Sungju's Slow Life

Personal journal


5-level paging in KVM

Latest kernels such as RHEL8 and above are supporting 5-level page table. You can check if this is available/enabled by looking at /boot/config-$(uname -r).

$ grep 5LEVEL /boot/config-$(uname -r)
CONFIG_X86_5LEVEL=y

If you don’t want to use 5-level page table, you can disable that by adding ‘no5lvl’ as a kernel parameter in grub file (/boot/grub2/grubenv) and reboot the system.

This 5 level paging is also available in virtual guest level as long as KVM supports it.
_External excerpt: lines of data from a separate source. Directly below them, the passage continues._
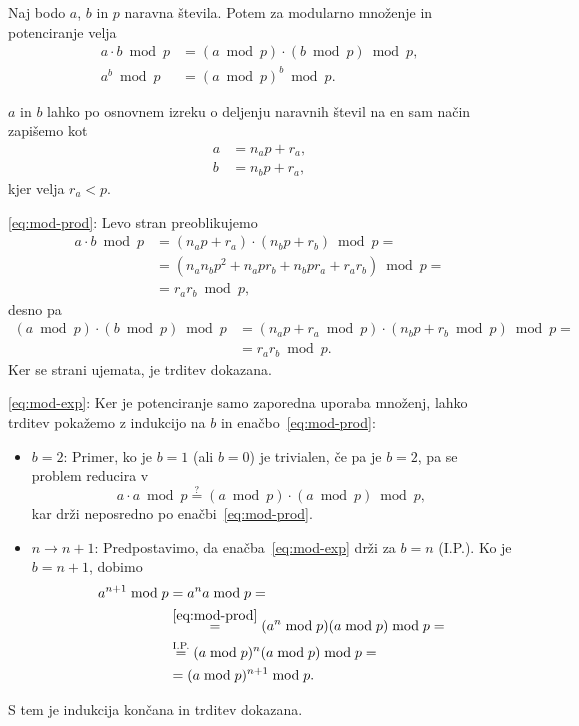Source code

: \documentclass[isrm2, tisk]{fmfdelo}
\begin{document}
\begin{trditev}
\label{trd:mod-mn-pt}
    Naj bodo $a$, $b$ in $p$ naravna števila. Potem za modularno množenje in potenciranje velja
    \begin{align}
        a \cdot b \bmod p &= (a \bmod p) \cdot (b \bmod p) \bmod p, \label{eq:mod-prod} \\
        a^b \bmod p &= (a \bmod p)^b \bmod p. \label{eq:mod-exp} 
    \end{align}
\end{trditev}
\begin{dokaz}
    $a$ in $b$ lahko po osnovnem izreku o deljenju naravnih števil na en sam način zapišemo kot 
    \begin{align*}
        a &= n_a p + r_a, \\
        b &= n_b p + r_a,
    \end{align*}
    kjer velja $r_a < p$.

    \eqref{eq:mod-prod}: Levo stran preoblikujemo
    \begin{align*}
        a \cdot b \bmod p &= (n_a p + r_a) \cdot (n_b p + r_b) \bmod p = \\
                          &= (n_a n_b p^2 + n_a p r_b + n_b p r_a + r_a r_b) \bmod p = \\
                          &= r_a r_b \bmod p,
    \end{align*}
    desno pa
    \begin{align*}
        (a \bmod p) \cdot (b \bmod p) \bmod p &= (n_a p + r_a \bmod p) \cdot (n_b p + r_b \bmod p) \bmod p = \\
                          &= r_a r_b \bmod p.
    \end{align*}
    Ker se strani ujemata, je trditev dokazana.

    \eqref{eq:mod-exp}: Ker je potenciranje samo zaporedna uporaba množenj, lahko trditev pokažemo z 
    indukcijo na $b$ in enačbo~\eqref{eq:mod-prod}:
    \begin{itemize}
        \item $b = 2$: Primer, ko je $b = 1$ (ali $b = 0$) je trivialen, če pa je $b = 2$, pa se 
            problem reducira v 
            $$ 
            a \cdot a \bmod p \stackrel{?}{=} (a \bmod p) \cdot (a \bmod p) \bmod p,
            $$
            kar drži neposredno po enačbi~\eqref{eq:mod-prod}.
        \item $n \rightarrow n + 1$: Predpostavimo, da enačba~\eqref{eq:mod-exp} drži za $b = n$ (I.P.). 
            Ko je $b = n + 1$, dobimo 
            \begin{align*}
                a^{n + 1} \bmod p &= a^n a \bmod p = \\ 
                                  &\stackrel{\eqref{eq:mod-prod}}{=} (a^n \bmod p) (a \bmod p) \bmod p = \\
                                  &\stackrel{\text{I.P.}}{=} (a \bmod p)^n (a \bmod p) \bmod p = \\
                                  &= (a \bmod p)^{n + 1} \bmod p.
            \end{align*}
    \end{itemize}
    S tem je indukcija končana in trditev dokazana.
\end{dokaz}
\end{document}
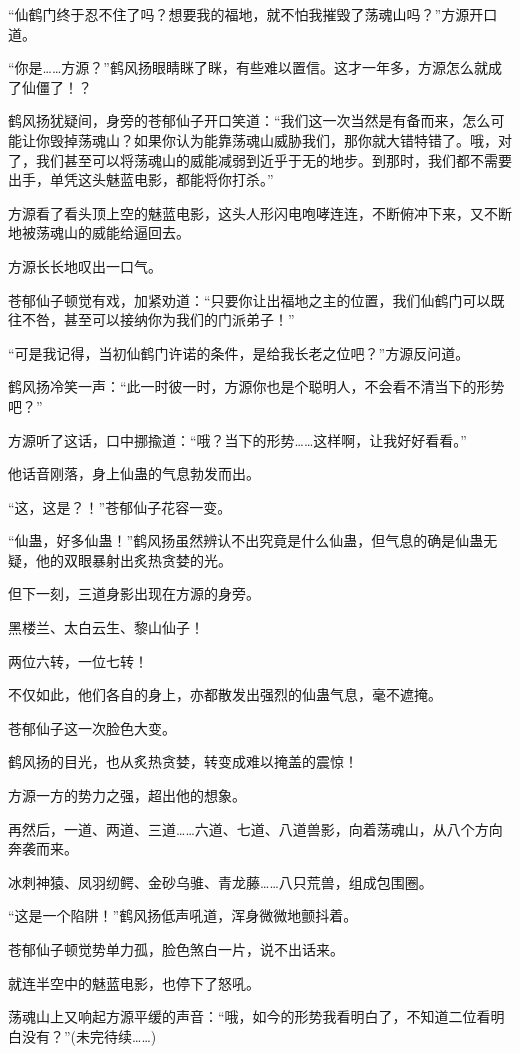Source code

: \begin{this_body}
“仙鹤门终于忍不住了吗？想要我的福地，就不怕我摧毁了荡魂山吗？”方源开口道。

“你是……方源？”鹤风扬眼睛眯了眯，有些难以置信。这才一年多，方源怎么就成了仙僵了！？

鹤风扬犹疑间，身旁的苍郁仙子开口笑道：“我们这一次当然是有备而来，怎么可能让你毁掉荡魂山？如果你认为能靠荡魂山威胁我们，那你就大错特错了。哦，对了，我们甚至可以将荡魂山的威能减弱到近乎于无的地步。到那时，我们都不需要出手，单凭这头魅蓝电影，都能将你打杀。”

方源看了看头顶上空的魅蓝电影，这头人形闪电咆哮连连，不断俯冲下来，又不断地被荡魂山的威能给逼回去。

方源长长地叹出一口气。

苍郁仙子顿觉有戏，加紧劝道：“只要你让出福地之主的位置，我们仙鹤门可以既往不咎，甚至可以接纳你为我们的门派弟子！”

“可是我记得，当初仙鹤门许诺的条件，是给我长老之位吧？”方源反问道。

鹤风扬冷笑一声：“此一时彼一时，方源你也是个聪明人，不会看不清当下的形势吧？”

方源听了这话，口中挪揄道：“哦？当下的形势……这样啊，让我好好看看。”

他话音刚落，身上仙蛊的气息勃发而出。

“这，这是？！”苍郁仙子花容一变。

“仙蛊，好多仙蛊！”鹤风扬虽然辨认不出究竟是什么仙蛊，但气息的确是仙蛊无疑，他的双眼暴射出炙热贪婪的光。

但下一刻，三道身影出现在方源的身旁。

黑楼兰、太白云生、黎山仙子！

两位六转，一位七转！

不仅如此，他们各自的身上，亦都散发出强烈的仙蛊气息，毫不遮掩。

苍郁仙子这一次脸色大变。

鹤风扬的目光，也从炙热贪婪，转变成难以掩盖的震惊！

方源一方的势力之强，超出他的想象。

再然后，一道、两道、三道……六道、七道、八道兽影，向着荡魂山，从八个方向奔袭而来。

冰刺神猿、凤羽纫鳄、金砂乌骓、青龙藤……八只荒兽，组成包围圈。

“这是一个陷阱！”鹤风扬低声吼道，浑身微微地颤抖着。

苍郁仙子顿觉势单力孤，脸色煞白一片，说不出话来。

就连半空中的魅蓝电影，也停下了怒吼。

荡魂山上又响起方源平缓的声音：“哦，如今的形势我看明白了，不知道二位看明白没有？”(未完待续……)

\end{this_body}

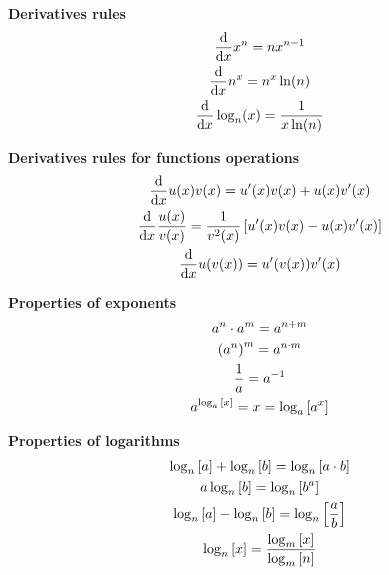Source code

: \documentclass[11pt, a4paper, oneside]{article}
\begin{document}
    \begin{minipage}{0.45\textwidth}
        \textbf{Derivatives rules}
    \begin{gather*}
        \dv{x}x^n = nx^{n-1} \\ 
        \dv{x}n^x = n^x\ln(n) \\
        \dv{x}\log_{n}(x) = \frac{1}{x\ln(n)} 
    \end{gather*}
    \end{minipage}
    \hfill
    \begin{minipage}{0.45\textwidth}
        \textbf{Derivatives rules for functions operations}
        \begin{gather*}
            \dv{x}u(x)v(x) = u'(x)v(x) + u(x)v'(x) \\
            \dv{x}\frac{u(x)}{v(x)} = \frac{1}{v^{2}(x)}\left[ u'(x)v(x) - u(x)v'(x) \right] \\
            \dv{x}u(v(x)) = u'(v(x))v'(x) 
        \end{gather*}
    \end{minipage}

    \begin{minipage}{0.45\textwidth}
        \textbf{Properties of exponents}
        \begin{gather*}
            a^{n}\cdot a^{m} = a^{n+m}\\
            \qty(a^{n})^{m} = a^{n\cdot m}\\
            \frac{1}{a} = a^{-1}\\
            a^{\log_{a}\qty[x]} = x = \log_a\qty[a^{x}]
        \end{gather*}
    \end{minipage}
    \hfill
    \begin{minipage}{0.45\textwidth}
        \textbf{Properties of logarithms}
        \begin{gather*}
            \log_{n}\qty[a] + \log_{n}\qty[b] = \log_{n}\qty[a\cdot b] \\
            a\log_{n}\qty[b] = \log_{n}\qty[b^a] \\
            \log_{n}\qty[a] - \log_{n}\qty[b] = \log_{n}\qty[\frac{a}{b}] \\
            \log_{n}\qty[x] = \frac{\log_{m}\qty[x]}{\log_{m}\qty[n]}
        \end{gather*}
    \end{minipage}
\end{document}

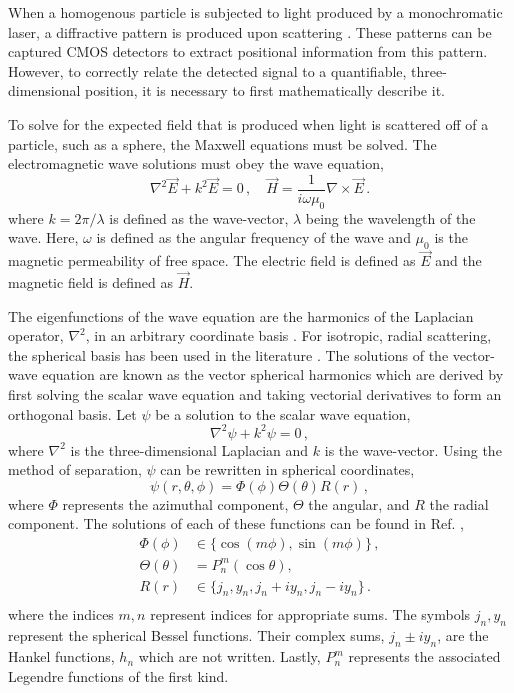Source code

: When a homogenous particle is subjected to light produced by a monochromatic laser, a diffractive pattern is produced upon scattering \cite{bohren1983absorption,Steck2021,jackson_classical_1999}. These patterns can be captured CMOS detectors to extract positional information from this pattern. However, to correctly relate the detected signal to a quantifiable, three-dimensional position, it is necessary to first mathematically describe it. 

To solve for the expected field that is produced when light is scattered off of a particle, such as a sphere, the Maxwell equations must be solved. The electromagnetic wave solutions must obey the wave equation,
\begin{equation}
    \nabla^2 \vec E + k^2 \vec E = 0\,, \quad \vec H = \frac{1}{i \omega \mu_0} \nabla \times \vec E \,.
\end{equation}
where $k = 2\pi/\lambda$ is defined as the wave-vector, $\lambda$ being the wavelength of the wave. Here, $\omega$ is defined as the angular frequency of the wave and $\mu_0$ is the magnetic permeability of free space. The electric field is defined as $\vec E$ and the magnetic field is defined as $\vec H$.

The eigenfunctions of the wave equation are the harmonics of the Laplacian operator, $\nabla^2$, in an arbitrary coordinate basis \cite{jackson_classical_1999, strauss2007pde, zangwill2013modern}. For isotropic, radial scattering, the spherical basis has been used in the literature \cite{bohren1983absorption}. The solutions of the vector-wave equation are known as the vector spherical harmonics which are derived by first solving the scalar wave equation and taking vectorial derivatives to form an orthogonal basis. Let $\psi$ be a solution to the scalar wave equation,
\begin{equation}
    \nabla^2 \psi + k^2 \psi = 0\,,
\end{equation} where $\nabla^2$ is the three-dimensional Laplacian and $k$ is the wave-vector. Using the method of separation, $\psi$ can be rewritten in spherical coordinates,
\begin{equation}
    \psi(r, \theta, \phi) = \Phi(\phi) \Theta(\theta) R(r)\,,
\end{equation}
where $\Phi$ represents the azimuthal component, $\Theta$ the angular, and $R$ the radial component. The solutions of each of these functions can be found in Ref. \cite{jackson_classical_1999},
\begin{equation}
    \begin{aligned}
        \Phi(\phi) & \in \{\cos(m\phi), \sin(m\phi)\}\,, \\
        \Theta(\theta) &= P^m_n(\cos\theta),\\
        R(r) &\in \{j_n, y_n, j_n + i y_n, j_n - i y_n\}\,. \\
    \end{aligned}
\end{equation}
where the indices $m,n$ represent indices for appropriate sums.
The symbols $j_n, y_n$ represent the spherical Bessel functions. Their complex sums, $j_n \pm i y_n$, are the Hankel functions, $h_n$ which are not written. Lastly, $P^m_n$ represents the associated Legendre functions of the first kind.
It means it only works if CPU provides 5-level paging and host machine is RHEL8 or above.

KVM add this feature in kvm_set_caps() as long as physical CPU supports it.

void kvm_set_cpu_caps(void)
{
...
    /* Set LA57 based on hardware capability. */
    if (cpuid_ecx(7) & F(LA57))
        kvm_cpu_cap_set(X86_FEATURE_LA57);
...
}


F(LA57) === __feature_bit(X86_FEATURE_LA57)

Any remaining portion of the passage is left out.